Öte yandan; özelikle kuvars kompoze malzemeler, porselen ve seramiklere ilşkin olarak ilk önce Avustralya’dan bir yasaklama duyuruldu.
AA. Ajansının haberine göre;
Avustralya, üretim tesislerinde silika maddesine maruz kalan işçilerde artan silikozis vakaları nedeniyle suni mermer üretimini yasaklayan ilk ülke oldu. ABC News’un haberine göre, silika tozlarının solunmasıyla akciğerlerde kalıcı ve ilerleyebilen hasara yol açan silikozis adındaki meslek hastalığını önlemeyi hedefleyen yasa 1 Temmuz 2024’te yürürlüğe girecek.
İthalatı da durdurulacak
Ülkedeki ticaret odaları, sağlık kurumları ve mesleki hastalıklara bakan hukuk firmaları yasayı desteklerken uluslararası taş üreticilerinden Caesarstone kararın iş yerindeki silikozis riskini azaltmadığını savundu. Buna karşın, yasama süreci öncesinde Avustralya İş Sağlığı ve Güvenliği Kurumu’nun farklı silika türlerinin risk düzeylerinin incelendiği araştırmada, en yüksek silikozis vakasının suni mermer sanayinde görüldüğü, bu alandaki işçilerde hastalığın seyrinin daha hızlı ve ölüm riskinin daha yüksek olduğu belirlenmişti. Araştırmada ayrıca güvenli bir silika türü bulunmadığı ve tüm suni mermerlerin yasaklanması gerektiği sonucuna varılmıştı. Avustralya’da üretimi yasaklanan suni mermerin, gelecekteki yasal düzenlemelerle ithalatının da durdurulması planlanıyor.

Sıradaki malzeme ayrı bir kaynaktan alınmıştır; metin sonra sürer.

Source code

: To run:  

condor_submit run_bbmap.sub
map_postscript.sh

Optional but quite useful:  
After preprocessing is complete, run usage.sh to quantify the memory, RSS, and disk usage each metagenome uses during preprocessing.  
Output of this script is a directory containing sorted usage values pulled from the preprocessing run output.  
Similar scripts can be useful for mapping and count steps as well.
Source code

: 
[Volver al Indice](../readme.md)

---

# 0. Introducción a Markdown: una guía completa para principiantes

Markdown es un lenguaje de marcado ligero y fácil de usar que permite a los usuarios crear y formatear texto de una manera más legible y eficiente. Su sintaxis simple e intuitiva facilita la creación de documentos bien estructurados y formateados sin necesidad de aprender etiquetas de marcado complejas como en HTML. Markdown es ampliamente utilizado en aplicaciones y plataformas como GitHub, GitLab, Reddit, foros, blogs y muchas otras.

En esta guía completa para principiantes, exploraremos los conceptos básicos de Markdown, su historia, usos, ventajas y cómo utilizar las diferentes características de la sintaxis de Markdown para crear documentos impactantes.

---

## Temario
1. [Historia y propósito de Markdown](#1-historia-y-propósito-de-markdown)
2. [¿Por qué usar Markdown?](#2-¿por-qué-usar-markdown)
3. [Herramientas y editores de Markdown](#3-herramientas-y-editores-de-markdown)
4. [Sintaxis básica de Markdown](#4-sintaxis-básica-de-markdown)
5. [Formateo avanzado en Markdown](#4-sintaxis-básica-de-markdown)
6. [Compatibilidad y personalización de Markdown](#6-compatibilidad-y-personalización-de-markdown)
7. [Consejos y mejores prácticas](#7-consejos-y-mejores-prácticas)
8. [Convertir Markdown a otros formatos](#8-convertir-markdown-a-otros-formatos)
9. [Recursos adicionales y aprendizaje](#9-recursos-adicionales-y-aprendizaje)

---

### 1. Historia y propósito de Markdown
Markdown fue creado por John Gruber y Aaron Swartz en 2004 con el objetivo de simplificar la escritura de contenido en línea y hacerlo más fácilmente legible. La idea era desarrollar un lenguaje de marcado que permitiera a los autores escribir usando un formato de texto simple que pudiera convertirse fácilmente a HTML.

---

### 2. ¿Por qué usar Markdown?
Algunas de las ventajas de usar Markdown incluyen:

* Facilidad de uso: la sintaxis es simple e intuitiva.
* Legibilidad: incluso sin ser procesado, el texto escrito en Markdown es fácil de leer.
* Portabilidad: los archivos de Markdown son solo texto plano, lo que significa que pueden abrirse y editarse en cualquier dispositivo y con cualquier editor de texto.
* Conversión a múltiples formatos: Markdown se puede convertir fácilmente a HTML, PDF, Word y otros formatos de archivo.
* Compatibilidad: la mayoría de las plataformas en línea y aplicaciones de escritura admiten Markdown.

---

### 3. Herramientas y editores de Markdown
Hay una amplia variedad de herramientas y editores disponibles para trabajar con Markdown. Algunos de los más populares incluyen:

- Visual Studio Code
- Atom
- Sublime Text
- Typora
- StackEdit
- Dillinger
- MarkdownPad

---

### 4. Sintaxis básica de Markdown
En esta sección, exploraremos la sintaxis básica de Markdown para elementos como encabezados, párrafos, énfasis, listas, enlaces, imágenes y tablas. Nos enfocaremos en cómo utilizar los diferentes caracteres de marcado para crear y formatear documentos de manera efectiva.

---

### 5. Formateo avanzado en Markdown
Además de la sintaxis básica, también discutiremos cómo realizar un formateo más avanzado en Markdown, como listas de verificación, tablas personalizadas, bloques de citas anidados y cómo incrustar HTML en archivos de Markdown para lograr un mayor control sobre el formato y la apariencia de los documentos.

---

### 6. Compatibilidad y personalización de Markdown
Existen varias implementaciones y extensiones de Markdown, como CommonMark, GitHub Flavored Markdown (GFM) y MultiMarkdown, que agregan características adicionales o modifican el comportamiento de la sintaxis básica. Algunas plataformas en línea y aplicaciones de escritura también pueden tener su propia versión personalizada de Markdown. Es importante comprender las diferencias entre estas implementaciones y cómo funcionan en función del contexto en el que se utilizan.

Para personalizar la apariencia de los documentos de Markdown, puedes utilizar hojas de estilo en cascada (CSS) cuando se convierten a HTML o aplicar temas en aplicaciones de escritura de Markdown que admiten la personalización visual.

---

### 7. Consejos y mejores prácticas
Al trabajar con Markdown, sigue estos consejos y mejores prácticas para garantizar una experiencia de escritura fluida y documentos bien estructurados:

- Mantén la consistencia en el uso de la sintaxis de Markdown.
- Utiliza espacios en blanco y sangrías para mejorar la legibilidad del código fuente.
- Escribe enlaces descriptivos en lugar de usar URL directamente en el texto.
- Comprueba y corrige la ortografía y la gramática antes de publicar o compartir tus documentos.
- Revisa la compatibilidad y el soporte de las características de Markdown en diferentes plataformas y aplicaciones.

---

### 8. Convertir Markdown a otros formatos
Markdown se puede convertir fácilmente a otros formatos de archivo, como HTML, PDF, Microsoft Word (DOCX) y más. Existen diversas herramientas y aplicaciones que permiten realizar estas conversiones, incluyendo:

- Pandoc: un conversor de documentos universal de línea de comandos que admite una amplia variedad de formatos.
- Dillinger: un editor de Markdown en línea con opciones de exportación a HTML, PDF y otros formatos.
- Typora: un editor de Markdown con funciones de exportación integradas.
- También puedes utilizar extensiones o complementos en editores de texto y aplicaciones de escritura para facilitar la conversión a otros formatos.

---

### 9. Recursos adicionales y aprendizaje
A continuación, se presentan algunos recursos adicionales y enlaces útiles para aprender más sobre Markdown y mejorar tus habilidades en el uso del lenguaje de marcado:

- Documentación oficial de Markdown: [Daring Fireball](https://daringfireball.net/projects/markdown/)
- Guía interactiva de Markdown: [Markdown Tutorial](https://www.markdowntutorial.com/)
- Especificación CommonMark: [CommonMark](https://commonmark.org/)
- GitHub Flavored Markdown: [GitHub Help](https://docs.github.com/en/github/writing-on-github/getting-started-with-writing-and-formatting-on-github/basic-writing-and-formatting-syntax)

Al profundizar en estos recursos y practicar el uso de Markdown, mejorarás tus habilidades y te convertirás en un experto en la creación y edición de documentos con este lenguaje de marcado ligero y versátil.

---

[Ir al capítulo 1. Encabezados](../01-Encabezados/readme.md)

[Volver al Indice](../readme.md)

Konu çok önemli: madencilik işletme ve işleme tesislerinde oluşabilecek meslek hastalıkları nedeniyle, Avustralya ile başlayan bu yasaklamanın dünya ülkeleri arasında hızla yaygınlaşması bekleniyor. Bu konu bizim doğaltaş sektörümüz için de önem arz ediyor. Elbette carbonat içerikli malzemelerde herhangi bir sıkıntı yok, ancak seramik ve kuvars kompoze ürün üreten firmaların önlem alınması gerekecektir düşüncesindeyiz.
Ayrıca bu yıl; İzmir Marble Fuar’ı içinde bu tür malzeme üreten firmaların katılımı durdurularak, tamamen doğal taş ürünlerinin sergilemesi yapılacaktır.